Assignment: Below is a block of entries; repeat exactly the lines starting at the line that contains "To run the game" and ending at the line that contains "3D bouns ball_Data, MonoBleedingEdge, 3D", both included.

Exercise data:
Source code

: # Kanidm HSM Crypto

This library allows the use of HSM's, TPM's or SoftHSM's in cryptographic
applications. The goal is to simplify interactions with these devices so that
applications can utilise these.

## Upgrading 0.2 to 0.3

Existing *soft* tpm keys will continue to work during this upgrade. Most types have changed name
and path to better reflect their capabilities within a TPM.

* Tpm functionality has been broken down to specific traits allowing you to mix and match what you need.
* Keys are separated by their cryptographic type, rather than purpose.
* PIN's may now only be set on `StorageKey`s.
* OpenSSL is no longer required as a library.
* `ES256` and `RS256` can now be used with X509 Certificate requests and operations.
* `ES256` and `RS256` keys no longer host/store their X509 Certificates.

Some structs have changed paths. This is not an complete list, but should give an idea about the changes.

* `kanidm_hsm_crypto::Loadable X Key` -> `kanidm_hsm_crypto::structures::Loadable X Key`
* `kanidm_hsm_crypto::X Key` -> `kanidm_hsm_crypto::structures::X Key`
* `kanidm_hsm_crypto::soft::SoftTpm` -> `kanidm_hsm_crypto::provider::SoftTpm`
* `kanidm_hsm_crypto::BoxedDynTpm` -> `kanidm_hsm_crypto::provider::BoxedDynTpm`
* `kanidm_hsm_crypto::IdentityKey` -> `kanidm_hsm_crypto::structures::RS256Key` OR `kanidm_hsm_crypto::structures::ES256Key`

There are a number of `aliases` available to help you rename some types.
--
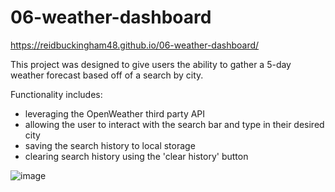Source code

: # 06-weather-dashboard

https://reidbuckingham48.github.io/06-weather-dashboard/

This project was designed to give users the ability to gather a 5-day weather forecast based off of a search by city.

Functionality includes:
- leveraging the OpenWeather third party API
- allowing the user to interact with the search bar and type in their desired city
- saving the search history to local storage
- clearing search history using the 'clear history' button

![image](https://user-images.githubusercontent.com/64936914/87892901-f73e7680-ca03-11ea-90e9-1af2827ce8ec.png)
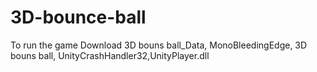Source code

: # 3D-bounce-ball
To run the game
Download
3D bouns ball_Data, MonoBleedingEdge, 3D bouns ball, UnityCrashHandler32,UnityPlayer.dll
==
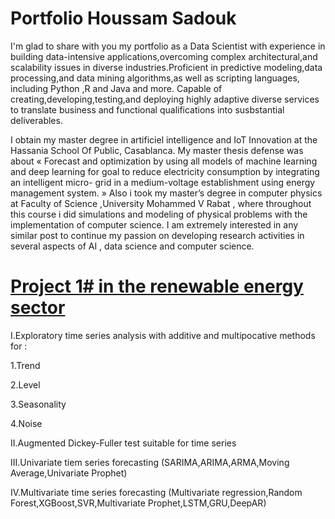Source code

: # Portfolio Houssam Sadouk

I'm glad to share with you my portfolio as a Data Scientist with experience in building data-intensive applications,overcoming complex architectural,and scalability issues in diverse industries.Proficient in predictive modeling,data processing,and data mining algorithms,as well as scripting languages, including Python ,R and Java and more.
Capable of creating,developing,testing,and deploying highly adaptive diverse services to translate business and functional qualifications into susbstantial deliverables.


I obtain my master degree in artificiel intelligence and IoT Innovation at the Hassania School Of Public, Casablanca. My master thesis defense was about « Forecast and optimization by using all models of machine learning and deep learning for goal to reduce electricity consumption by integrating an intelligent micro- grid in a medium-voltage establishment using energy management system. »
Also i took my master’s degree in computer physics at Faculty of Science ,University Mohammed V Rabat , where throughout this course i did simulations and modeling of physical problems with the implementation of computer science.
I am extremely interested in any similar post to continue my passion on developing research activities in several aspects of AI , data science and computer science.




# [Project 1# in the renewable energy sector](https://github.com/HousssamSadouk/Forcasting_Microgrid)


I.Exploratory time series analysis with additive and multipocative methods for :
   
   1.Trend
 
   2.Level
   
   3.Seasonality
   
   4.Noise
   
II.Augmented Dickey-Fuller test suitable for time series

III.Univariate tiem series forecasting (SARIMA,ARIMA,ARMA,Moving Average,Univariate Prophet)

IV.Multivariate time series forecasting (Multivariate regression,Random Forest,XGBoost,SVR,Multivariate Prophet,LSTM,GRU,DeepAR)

Exercise solution:
To run the game
Download
3D bouns ball_Data, MonoBleedingEdge, 3D bouns ball, UnityCrashHandler32,UnityPlayer.dll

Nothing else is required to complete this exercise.